■ **Required work**: For the data below, report how many lines contain the string "learner" and write nothing more.

■ **Data supplied**:
%%

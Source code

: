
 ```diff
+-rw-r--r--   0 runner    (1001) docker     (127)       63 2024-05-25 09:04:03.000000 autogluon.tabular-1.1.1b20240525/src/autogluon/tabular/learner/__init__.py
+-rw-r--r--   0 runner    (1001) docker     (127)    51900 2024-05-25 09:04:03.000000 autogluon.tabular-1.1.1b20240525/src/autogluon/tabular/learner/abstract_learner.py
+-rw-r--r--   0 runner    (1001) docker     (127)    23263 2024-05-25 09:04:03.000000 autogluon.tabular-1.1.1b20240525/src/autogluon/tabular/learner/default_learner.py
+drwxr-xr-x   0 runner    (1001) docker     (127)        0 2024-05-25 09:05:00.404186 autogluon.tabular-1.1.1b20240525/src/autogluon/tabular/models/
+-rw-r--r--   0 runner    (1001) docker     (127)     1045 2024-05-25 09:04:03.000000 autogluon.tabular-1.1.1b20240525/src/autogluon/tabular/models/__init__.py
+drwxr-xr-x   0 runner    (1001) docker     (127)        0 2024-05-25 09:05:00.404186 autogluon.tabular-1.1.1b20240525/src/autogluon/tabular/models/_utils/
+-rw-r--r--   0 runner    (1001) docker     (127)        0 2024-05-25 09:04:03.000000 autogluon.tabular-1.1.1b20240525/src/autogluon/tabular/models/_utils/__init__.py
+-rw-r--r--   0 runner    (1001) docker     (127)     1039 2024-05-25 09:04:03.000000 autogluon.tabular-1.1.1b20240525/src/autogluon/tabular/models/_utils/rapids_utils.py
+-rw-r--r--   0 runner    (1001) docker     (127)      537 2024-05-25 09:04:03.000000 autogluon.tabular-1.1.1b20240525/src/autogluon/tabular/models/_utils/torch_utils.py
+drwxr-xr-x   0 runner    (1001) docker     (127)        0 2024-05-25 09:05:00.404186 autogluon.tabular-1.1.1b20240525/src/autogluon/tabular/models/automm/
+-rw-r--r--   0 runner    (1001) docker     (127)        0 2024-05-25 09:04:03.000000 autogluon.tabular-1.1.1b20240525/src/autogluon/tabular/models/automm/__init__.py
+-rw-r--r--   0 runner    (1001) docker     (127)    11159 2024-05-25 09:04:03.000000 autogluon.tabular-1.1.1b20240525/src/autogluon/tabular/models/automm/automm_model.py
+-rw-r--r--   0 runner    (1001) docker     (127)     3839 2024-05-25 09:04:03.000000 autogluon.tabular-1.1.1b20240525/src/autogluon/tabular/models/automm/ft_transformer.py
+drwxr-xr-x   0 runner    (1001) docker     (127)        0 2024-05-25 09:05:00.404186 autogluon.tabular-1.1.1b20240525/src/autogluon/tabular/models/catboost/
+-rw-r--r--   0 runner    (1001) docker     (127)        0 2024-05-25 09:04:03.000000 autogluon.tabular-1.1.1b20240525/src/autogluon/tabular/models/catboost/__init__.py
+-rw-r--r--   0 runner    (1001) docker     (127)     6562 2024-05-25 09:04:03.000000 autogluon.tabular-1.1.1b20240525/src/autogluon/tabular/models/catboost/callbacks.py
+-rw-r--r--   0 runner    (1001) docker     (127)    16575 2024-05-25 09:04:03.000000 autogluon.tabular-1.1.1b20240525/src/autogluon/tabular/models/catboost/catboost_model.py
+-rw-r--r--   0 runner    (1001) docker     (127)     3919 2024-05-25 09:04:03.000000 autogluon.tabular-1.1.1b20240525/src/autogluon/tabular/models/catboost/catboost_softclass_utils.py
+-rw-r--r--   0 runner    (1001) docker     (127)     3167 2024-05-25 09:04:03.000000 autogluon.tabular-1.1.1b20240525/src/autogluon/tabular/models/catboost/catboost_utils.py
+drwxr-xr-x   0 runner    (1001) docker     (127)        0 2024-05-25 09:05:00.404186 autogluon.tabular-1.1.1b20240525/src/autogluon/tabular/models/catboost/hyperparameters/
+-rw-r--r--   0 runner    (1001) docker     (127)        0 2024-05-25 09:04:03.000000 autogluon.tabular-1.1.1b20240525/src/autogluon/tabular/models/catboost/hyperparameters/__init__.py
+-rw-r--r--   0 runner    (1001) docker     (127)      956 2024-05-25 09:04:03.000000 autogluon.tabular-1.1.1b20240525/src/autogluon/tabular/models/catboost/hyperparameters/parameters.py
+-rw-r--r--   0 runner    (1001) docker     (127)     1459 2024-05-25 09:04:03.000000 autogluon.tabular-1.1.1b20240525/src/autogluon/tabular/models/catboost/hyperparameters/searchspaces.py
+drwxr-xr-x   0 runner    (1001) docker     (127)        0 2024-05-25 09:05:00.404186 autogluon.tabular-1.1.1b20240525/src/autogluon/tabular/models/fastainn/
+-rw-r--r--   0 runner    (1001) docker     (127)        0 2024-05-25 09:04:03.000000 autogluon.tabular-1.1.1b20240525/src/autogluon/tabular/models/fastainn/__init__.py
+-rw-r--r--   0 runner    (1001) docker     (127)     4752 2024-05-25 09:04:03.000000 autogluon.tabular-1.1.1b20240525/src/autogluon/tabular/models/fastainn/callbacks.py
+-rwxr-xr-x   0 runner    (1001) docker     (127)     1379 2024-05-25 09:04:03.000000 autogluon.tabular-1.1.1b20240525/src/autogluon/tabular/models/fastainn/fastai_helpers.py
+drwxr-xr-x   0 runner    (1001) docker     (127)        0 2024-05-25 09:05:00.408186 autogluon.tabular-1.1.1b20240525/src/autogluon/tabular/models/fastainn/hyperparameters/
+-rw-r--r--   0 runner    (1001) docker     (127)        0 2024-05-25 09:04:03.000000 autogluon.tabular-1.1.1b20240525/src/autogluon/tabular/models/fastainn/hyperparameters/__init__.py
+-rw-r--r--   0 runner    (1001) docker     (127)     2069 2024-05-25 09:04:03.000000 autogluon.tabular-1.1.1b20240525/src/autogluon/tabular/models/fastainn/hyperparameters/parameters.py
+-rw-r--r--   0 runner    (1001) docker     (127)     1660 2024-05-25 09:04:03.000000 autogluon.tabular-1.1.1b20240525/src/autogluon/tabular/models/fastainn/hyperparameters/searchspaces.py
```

%%

■ **The answer**: 3